Data items:
* * * * *

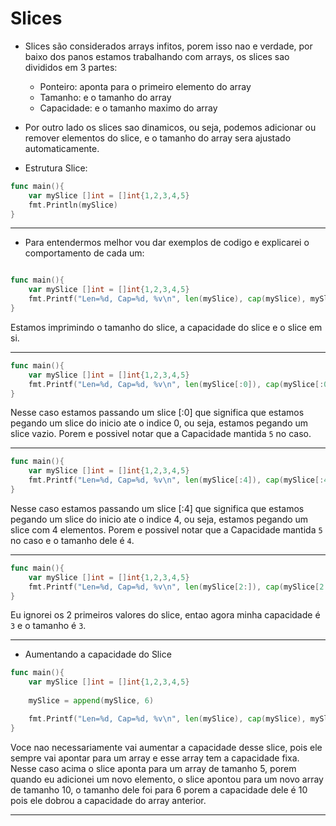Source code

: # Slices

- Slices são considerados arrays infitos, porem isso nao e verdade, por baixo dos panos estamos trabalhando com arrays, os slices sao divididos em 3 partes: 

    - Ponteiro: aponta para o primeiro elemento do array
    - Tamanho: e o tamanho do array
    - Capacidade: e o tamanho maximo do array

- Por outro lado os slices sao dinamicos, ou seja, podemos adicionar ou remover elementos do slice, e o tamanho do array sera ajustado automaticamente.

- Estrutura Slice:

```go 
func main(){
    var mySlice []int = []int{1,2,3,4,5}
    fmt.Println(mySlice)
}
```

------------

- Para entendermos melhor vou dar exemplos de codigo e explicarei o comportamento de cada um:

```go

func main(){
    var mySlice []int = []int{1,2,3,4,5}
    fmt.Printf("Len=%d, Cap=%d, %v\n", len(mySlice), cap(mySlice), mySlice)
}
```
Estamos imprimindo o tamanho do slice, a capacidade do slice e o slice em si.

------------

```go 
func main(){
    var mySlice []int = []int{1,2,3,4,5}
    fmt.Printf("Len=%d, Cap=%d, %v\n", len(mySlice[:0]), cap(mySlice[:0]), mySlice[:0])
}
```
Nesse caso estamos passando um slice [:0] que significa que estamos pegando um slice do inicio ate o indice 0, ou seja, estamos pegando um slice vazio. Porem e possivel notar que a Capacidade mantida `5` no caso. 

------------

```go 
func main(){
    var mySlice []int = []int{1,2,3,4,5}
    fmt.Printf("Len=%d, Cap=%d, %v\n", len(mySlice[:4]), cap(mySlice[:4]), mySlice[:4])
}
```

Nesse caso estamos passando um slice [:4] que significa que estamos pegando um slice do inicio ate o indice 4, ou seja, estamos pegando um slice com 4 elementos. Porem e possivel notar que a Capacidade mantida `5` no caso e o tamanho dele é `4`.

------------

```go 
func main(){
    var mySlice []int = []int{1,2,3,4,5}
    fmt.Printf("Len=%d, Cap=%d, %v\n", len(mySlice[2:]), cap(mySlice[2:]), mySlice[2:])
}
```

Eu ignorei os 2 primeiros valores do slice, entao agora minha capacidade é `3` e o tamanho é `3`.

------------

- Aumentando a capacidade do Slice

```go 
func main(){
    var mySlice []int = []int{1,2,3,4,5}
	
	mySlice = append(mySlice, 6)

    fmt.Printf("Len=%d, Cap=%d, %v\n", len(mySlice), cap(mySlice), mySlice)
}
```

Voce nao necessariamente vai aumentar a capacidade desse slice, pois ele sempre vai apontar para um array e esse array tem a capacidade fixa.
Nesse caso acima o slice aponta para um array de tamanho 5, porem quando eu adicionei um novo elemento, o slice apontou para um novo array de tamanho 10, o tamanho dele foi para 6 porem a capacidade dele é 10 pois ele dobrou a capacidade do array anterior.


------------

* * * * *

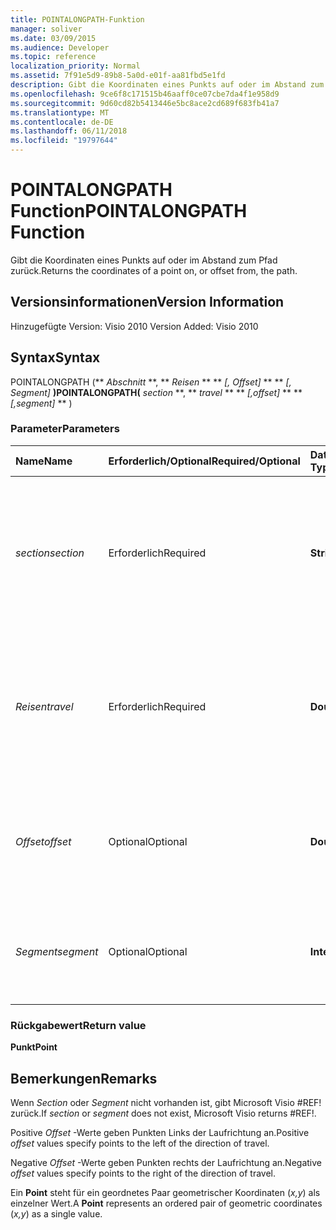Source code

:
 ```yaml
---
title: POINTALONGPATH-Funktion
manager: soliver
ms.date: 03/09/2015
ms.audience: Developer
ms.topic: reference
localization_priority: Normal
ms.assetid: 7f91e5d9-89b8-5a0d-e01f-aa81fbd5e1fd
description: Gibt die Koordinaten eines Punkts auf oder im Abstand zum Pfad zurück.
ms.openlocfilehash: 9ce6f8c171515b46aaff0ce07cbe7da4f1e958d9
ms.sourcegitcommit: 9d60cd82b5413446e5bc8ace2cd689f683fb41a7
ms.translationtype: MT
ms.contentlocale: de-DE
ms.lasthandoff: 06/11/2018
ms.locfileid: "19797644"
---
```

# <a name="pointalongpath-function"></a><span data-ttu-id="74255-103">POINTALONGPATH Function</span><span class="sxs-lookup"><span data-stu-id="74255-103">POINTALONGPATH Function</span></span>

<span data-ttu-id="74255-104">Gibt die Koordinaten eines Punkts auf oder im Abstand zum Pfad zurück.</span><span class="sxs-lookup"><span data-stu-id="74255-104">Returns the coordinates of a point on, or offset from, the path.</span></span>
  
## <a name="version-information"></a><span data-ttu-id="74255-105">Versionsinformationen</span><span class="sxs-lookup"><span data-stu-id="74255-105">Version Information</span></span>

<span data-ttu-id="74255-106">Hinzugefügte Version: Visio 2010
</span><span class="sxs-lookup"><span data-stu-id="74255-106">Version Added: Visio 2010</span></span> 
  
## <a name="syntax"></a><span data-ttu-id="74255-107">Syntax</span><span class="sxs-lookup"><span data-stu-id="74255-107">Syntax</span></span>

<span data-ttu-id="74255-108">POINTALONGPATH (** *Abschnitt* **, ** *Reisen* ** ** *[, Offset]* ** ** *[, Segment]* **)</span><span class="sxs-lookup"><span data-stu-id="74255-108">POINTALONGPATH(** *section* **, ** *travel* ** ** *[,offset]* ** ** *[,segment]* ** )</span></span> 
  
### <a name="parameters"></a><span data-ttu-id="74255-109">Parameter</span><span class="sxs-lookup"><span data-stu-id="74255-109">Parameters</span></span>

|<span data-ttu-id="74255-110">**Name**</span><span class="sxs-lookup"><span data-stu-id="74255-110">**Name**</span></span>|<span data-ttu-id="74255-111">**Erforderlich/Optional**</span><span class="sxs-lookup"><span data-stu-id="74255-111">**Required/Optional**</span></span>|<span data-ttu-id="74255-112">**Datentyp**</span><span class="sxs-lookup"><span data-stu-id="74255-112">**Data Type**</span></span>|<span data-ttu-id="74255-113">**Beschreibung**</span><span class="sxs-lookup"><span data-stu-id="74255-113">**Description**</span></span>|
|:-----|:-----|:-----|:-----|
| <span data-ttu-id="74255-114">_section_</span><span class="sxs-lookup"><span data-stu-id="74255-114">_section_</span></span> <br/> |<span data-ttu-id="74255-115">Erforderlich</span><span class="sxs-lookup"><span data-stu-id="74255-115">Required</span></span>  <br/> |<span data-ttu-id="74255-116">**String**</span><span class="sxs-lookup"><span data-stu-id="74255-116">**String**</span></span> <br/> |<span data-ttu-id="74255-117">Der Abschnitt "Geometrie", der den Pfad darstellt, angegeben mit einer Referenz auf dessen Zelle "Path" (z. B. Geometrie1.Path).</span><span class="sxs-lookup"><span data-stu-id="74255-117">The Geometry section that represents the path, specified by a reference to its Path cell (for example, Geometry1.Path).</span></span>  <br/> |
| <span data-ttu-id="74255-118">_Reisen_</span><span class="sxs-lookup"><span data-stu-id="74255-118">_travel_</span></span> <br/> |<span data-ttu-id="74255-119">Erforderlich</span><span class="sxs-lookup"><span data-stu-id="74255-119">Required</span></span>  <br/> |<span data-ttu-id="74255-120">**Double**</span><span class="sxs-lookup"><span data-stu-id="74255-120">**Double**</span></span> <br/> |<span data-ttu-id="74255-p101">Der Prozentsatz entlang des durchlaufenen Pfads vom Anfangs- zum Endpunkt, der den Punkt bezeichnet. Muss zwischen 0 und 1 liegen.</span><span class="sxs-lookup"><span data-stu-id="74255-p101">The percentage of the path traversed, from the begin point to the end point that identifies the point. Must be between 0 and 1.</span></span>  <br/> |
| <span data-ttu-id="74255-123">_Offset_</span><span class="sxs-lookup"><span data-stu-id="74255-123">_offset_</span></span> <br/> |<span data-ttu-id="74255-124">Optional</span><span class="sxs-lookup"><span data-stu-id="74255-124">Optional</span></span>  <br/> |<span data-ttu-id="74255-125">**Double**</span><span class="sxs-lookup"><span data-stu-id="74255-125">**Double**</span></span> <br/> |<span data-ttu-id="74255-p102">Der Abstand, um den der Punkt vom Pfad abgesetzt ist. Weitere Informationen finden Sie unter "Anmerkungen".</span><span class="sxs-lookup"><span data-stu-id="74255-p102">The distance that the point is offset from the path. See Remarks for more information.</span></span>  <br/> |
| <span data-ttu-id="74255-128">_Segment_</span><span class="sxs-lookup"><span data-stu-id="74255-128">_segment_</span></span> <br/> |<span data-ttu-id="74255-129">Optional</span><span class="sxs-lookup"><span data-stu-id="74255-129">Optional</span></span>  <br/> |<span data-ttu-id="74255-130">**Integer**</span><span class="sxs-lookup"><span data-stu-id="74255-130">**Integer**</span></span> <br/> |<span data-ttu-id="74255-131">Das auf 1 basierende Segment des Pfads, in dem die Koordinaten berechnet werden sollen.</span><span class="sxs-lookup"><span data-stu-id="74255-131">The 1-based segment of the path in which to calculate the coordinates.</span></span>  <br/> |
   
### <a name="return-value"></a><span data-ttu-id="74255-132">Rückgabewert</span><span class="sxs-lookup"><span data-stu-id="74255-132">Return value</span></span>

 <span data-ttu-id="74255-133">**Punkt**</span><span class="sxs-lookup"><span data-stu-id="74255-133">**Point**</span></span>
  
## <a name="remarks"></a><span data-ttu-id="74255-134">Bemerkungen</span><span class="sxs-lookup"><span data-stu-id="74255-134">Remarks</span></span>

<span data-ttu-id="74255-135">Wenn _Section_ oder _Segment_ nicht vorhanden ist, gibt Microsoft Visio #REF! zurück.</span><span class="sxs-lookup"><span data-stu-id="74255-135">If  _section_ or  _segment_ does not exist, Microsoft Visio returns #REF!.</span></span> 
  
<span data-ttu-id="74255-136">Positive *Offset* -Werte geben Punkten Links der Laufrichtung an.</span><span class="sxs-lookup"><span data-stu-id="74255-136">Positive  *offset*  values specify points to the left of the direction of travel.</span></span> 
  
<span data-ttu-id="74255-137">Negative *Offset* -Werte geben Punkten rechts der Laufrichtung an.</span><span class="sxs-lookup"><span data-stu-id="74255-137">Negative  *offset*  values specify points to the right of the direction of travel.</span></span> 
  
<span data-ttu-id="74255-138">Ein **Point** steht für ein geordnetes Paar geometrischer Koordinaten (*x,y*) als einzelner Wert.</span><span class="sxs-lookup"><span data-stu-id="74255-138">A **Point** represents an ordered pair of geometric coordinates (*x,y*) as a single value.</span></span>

* * * * *

**Exercise directions**. For this exercise, find all lines in the records containing the word "Version" and copy them.

**Final answer**.
## <a name="version-information"></a><span data-ttu-id="74255-105">Versionsinformationen</span><span class="sxs-lookup"><span data-stu-id="74255-105">Version Information</span></span>
<span data-ttu-id="74255-106">Hinzugefügte Version: Visio 2010
</span><span class="sxs-lookup"><span data-stu-id="74255-106">Version Added: Visio 2010</span></span> 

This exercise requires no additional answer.